Phyllis J. Sivertsen v. The Guardian Life Insurance Company of America

423 F.2d 443 | 4th Cir. | 1970

Lead Opinion

HARVEY, District Judge.

Suit on a life insurance policy issued by The Guardian Life Insurance Company of America (Guardian) was brought in the court below by the widow of the deceased insured. Following a three-day trial, the jury returned a verdict on January 10, 1968 in favor of the widow in the amount of $20,000. Motions for a directed verdict, for judgment n. o. v. and for a new trial made by Guardian before the entry of judgment were denied by the District Judge for reasons stated in a Memorandum filed February 1, 1968. Claiming that the insured made statements in the application for the insurance policy which were materially false, Guardian thereafter filed under Rule 50(b), F.R.Civ.P., another motion for a judgment n. o. v. The trial testimony was written up and reviewed by the District Judge who subsequently filed a Memorandum Order dated December 30, 1968 concluding that he had erred in his earlier ruling and granting the insurance company’s motion.

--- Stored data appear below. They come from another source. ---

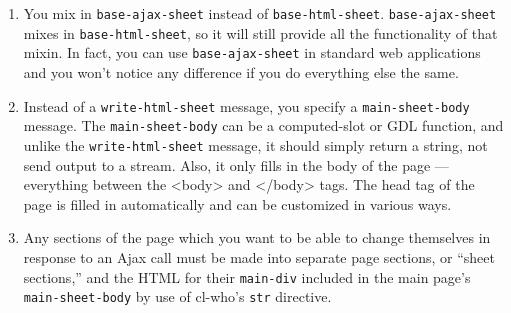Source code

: \documentclass [11pt]{book}
\begin{document}
\begin{enumerate}

\item You mix in \texttt{base-ajax-sheet} instead of \texttt{base-html-sheet}. \texttt{base-ajax-sheet} mixes in \texttt{base-html-sheet}, so it will still provide all the functionality of that
   mixin. In fact, you can use \texttt{base-ajax-sheet} in standard web applications and you won't notice any difference if you do
    everything else the same.

\item Instead of a \texttt{write-html-sheet} message, you specify a \texttt{main-sheet-body} message. The \texttt{main-sheet-body}  can be a computed-slot or GDL function,
    and unlike the \texttt{write-html-sheet} message, it should
    simply return a string, not send output to a stream. Also, it only
    fills in the body of the page --- everything between the <body>
    and </body> tags. The head tag of the page is filled in
    automatically and can be customized in various ways.

\item Any sections of the page which you want to be able
      to change themselves in response to an Ajax call must be made
      into separate page sections, or ``sheet sections,'' and the HTML
      for their \texttt{main-div} included in the main page's \texttt{main-sheet-body} by use of cl-who's \texttt{str} directive.

\end{enumerate}
\end{document}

From the setting aside of the jury verdict and the entry of judgment for Guardian, the widow now appeals. We affirm for the reason that the only reasonable conclusion that can be drawn from the evidence is that the insured made materially false statements concerning his health in filling out the application which resulted in the issuance of the policy in question.

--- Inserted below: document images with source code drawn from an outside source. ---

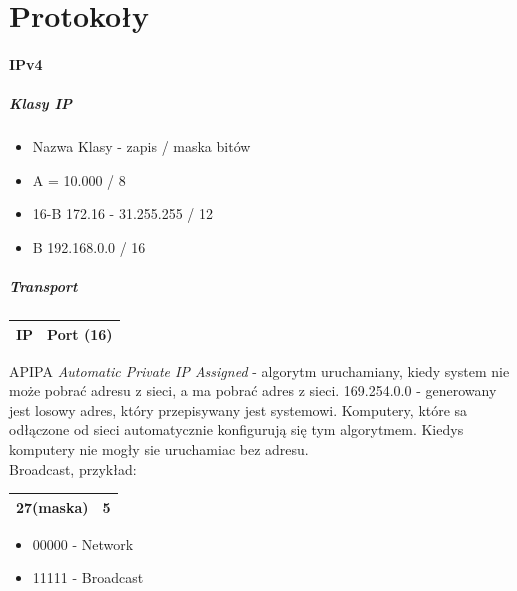 \part{Protokoły}
\subsection{IPv4}

\subsubsection{Klasy IP}
\begin{itemize}
	\item Nazwa Klasy - zapis / maska bitów 
	\item A = 10.000 / 8
	\item 16-B 172.16 - 31.255.255 / 12
	\item B 192.168.0.0 / 16
\end{itemize}
\subsubsection{Transport}
\begin{table}[h]
	\begin{tabular}{|c|c|}
		\hline
		IP	&	Port (16)	\\ \hline
	\end{tabular}
\end{table}
APIPA \emph{Automatic Private IP Assigned} - algorytm uruchamiany, kiedy system nie może pobrać adresu z sieci, a ma pobrać adres z sieci.
169.254.0.0 - generowany jest losowy adres, który przepisywany jest systemowi. Komputery, które sa odłączone od sieci automatycznie konfigurują się tym algorytmem. Kiedys komputery nie mogły sie uruchamiac bez adresu.\\
Broadcast, przykład:
\begin{table}[h]
	\begin{tabular}{|c|c|}
		\hline
		27(maska) &	5	\\ \hline
	\end{tabular}
\end{table}
\begin{itemize}
	\item 00000 - Network
	\item 11111 - Broadcast
\end{itemize}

Lt. Col. Warren S. Sivertsen, the insured, retired from the Marine Corps in 1962. In early 1965, he accepted a position with a new educational institu*445tion known as Virginia Wesleyan College. Through a friend who was an agent of Guardian, he arranged for a so-called “baby group” insurance plan for employees of the college. On August 10, 1965, Sivertsen himself filed a written application with Guardian for an individual policy of term life insurance to be issued under the plan. Included in the application were the following questions :

<<g * * *
“4. Have you consulted any physician or medical practitioner or been treated in any hospital, clinic, sanitarium or similar institution during the past five years? * * *
“C.l. Are you now ill?
“2. Have you ever had heart trouble, chest pain, high blood pressure or any other circulatory impairment, * * * or had any other * * * health impairment?”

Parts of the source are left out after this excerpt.